When looking back on this year, 2016, trying to identify and rank the year's greatest sports moments, and those who created them, the death of boxing great, Muhammad Ali, must be noted because of how it reminded us all of the greatness of this man, in and out of the ring. Ali's exploits set the bar high for all athletes who have come after him.
LeBron James is now being heralded for helping bring a championship to Cleveland-the first since 1964-his philanthropy and his endeavors in the entertainment industry.
James' appearance, alongside his NBA contemporaries Dwayne Wade, Carmelo Anthony and Chris Paul, surprisingly opened this year's ESPY Awards, televised in July. They were afforded the opportunity at that moment to speak out against injustice and hatred, to carry on the legacy of Ali.
"Let's use this moment as a call to action to all professional athletes to educate ourselves, explore these issues, speak up, use our influence and renounce all violence, and most importantly, go back to our communities, invest our time, our resources, help rebuild them, help strengthen them, help change them," said James. "We all have to do better."
Although quarterback Colin Kaepernick's skills, or abilities to succeed, have diminished, he was able to make championship-size headlines by not standing during the playing of the national anthem before his team's games this season, also in support of those victimized by injustice, which brought him much acclaim.
Unfortunately, admitting that he didn't vote in November's presidential election, and his reasons for not doing so, somewhat discredit his position as a civil rights leader.
Where Kaepernick caused a divide, swimmer Simone Manuel from Sugar Land, Texas, united Americans, winning two gold and two silver medals in the 2016 Olympic Games held this summer in Rio de Janeiro. Manuel, 20, earned gold in the 100-meter freestyle and the 4×100-meter medley and silver in the 50-meter freestyle and the 4×100-meter freestyle, becoming the first African-American female to do so.
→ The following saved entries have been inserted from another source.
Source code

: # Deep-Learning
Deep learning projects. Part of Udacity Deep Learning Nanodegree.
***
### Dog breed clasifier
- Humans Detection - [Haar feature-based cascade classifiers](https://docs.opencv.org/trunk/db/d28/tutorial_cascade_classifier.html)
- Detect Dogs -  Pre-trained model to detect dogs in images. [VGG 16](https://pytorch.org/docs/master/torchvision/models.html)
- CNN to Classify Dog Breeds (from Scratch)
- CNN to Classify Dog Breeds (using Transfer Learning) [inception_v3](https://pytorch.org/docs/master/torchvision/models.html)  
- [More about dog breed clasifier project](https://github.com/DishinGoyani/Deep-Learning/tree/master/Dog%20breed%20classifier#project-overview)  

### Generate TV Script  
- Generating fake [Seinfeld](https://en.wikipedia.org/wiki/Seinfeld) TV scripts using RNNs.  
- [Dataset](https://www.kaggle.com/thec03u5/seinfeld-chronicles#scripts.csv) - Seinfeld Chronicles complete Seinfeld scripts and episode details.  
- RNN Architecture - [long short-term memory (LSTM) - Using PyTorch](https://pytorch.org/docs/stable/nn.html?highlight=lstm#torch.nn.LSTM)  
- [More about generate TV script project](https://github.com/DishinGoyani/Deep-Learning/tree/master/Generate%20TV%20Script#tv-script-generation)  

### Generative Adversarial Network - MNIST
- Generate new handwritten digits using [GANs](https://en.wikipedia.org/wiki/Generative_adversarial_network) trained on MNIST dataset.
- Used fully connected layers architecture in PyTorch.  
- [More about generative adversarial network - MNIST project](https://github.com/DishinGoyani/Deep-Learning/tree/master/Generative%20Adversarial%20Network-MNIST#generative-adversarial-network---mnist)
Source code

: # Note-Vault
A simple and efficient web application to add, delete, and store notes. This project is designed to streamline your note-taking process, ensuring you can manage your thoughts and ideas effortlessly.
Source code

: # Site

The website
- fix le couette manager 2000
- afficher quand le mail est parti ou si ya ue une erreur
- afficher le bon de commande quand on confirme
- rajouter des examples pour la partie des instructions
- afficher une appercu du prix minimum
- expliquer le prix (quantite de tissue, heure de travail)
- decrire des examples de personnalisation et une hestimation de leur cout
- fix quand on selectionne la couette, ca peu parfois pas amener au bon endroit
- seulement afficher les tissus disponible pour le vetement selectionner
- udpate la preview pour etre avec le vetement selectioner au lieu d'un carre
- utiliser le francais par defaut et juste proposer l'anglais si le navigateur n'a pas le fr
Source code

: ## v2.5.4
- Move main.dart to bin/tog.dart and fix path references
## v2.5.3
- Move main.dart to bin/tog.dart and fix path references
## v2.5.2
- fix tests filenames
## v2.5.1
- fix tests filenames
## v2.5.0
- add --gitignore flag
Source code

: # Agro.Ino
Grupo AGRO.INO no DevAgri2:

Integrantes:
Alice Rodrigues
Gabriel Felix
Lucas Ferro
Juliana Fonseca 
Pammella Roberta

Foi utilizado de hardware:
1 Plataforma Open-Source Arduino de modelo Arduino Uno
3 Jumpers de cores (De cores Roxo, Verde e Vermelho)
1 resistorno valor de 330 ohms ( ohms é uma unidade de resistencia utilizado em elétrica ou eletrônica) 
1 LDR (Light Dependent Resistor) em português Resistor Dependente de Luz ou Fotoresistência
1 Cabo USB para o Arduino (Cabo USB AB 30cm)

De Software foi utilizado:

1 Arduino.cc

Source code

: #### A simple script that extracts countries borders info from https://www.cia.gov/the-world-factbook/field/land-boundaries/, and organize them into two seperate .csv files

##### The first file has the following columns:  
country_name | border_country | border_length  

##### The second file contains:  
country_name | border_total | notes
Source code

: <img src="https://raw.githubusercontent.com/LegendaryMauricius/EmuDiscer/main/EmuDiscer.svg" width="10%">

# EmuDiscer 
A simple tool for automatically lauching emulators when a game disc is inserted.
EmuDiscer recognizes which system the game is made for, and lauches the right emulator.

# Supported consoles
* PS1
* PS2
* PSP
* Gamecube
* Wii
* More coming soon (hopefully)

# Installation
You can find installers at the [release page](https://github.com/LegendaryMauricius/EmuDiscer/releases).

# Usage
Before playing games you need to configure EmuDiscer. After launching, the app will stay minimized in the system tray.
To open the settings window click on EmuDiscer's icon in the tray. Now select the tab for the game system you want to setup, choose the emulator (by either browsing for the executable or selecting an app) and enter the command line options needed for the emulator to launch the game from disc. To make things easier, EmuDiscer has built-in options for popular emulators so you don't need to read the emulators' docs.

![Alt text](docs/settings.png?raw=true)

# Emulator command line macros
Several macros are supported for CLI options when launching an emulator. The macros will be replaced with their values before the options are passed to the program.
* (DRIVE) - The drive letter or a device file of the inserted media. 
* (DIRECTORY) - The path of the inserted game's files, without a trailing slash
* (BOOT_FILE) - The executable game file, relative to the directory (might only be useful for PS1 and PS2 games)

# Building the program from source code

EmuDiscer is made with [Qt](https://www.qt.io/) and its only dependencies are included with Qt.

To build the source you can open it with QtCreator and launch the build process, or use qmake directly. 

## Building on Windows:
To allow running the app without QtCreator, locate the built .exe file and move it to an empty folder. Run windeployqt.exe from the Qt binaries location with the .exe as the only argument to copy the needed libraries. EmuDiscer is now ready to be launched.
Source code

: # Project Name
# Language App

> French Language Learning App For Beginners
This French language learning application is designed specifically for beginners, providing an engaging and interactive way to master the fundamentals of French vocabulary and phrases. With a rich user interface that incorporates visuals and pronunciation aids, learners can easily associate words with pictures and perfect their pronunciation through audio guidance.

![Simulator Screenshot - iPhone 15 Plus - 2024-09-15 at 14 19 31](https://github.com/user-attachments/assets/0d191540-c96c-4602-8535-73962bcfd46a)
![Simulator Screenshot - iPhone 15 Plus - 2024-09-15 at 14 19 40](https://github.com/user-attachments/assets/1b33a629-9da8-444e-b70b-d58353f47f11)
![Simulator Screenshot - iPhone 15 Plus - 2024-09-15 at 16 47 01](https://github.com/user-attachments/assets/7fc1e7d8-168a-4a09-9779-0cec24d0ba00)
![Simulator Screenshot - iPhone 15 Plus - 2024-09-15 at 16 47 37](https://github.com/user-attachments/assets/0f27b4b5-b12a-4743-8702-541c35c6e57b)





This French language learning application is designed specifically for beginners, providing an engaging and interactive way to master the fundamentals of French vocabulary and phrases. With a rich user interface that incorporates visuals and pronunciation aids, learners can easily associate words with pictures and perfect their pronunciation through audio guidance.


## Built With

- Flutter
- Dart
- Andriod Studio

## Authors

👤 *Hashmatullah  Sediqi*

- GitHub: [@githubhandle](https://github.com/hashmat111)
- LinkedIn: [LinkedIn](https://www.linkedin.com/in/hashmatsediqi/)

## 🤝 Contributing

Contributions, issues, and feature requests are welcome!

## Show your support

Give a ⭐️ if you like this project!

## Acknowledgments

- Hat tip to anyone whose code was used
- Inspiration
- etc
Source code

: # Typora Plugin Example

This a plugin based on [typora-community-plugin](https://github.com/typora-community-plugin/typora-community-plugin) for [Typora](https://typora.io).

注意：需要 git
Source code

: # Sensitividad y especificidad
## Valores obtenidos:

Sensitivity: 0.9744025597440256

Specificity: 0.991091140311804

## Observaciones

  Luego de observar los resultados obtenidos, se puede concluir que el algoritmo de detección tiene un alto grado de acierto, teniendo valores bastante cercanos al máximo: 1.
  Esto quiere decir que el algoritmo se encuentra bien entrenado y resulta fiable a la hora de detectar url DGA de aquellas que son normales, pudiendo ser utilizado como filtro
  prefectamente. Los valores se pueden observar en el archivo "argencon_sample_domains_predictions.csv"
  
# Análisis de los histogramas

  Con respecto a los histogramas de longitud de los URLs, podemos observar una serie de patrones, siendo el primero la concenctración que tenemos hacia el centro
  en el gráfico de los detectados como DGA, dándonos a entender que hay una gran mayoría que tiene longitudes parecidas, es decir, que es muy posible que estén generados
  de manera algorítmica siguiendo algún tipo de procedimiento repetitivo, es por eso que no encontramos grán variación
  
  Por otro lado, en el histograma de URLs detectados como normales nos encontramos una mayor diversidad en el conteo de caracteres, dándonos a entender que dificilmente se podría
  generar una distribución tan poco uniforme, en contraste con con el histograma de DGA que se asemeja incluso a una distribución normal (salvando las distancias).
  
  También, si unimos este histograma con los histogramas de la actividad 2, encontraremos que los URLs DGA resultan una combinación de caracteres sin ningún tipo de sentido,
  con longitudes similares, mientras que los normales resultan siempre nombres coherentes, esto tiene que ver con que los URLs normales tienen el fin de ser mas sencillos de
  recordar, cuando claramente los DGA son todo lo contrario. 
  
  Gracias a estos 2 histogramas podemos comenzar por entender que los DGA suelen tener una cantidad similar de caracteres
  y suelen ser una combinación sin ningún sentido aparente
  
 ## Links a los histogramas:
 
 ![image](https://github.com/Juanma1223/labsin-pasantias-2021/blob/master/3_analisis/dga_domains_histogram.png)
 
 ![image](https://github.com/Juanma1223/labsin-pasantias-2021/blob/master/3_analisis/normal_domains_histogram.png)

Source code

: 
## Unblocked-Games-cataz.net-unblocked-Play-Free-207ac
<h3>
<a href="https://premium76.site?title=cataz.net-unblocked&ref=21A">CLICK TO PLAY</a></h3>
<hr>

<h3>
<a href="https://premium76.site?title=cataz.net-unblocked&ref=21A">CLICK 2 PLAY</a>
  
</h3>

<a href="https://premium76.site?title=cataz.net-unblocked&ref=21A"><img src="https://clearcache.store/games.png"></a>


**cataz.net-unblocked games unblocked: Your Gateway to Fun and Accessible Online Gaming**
Manuel is enrolled in Stanford University and is a member of the swim team.
Women named Simone from Texas reigned in this year's Olympics, as gymnast Simone Biles also captured golds.
Biles, only 19, from Spring, Texas, left Rio with a record-tying four gold medals and one bronze for her U.S. women's team. She's opted out of her verbal commitment to compete collegiately at UCLA, turning professional to capitalize on the opportunities afforded an Olympic champion.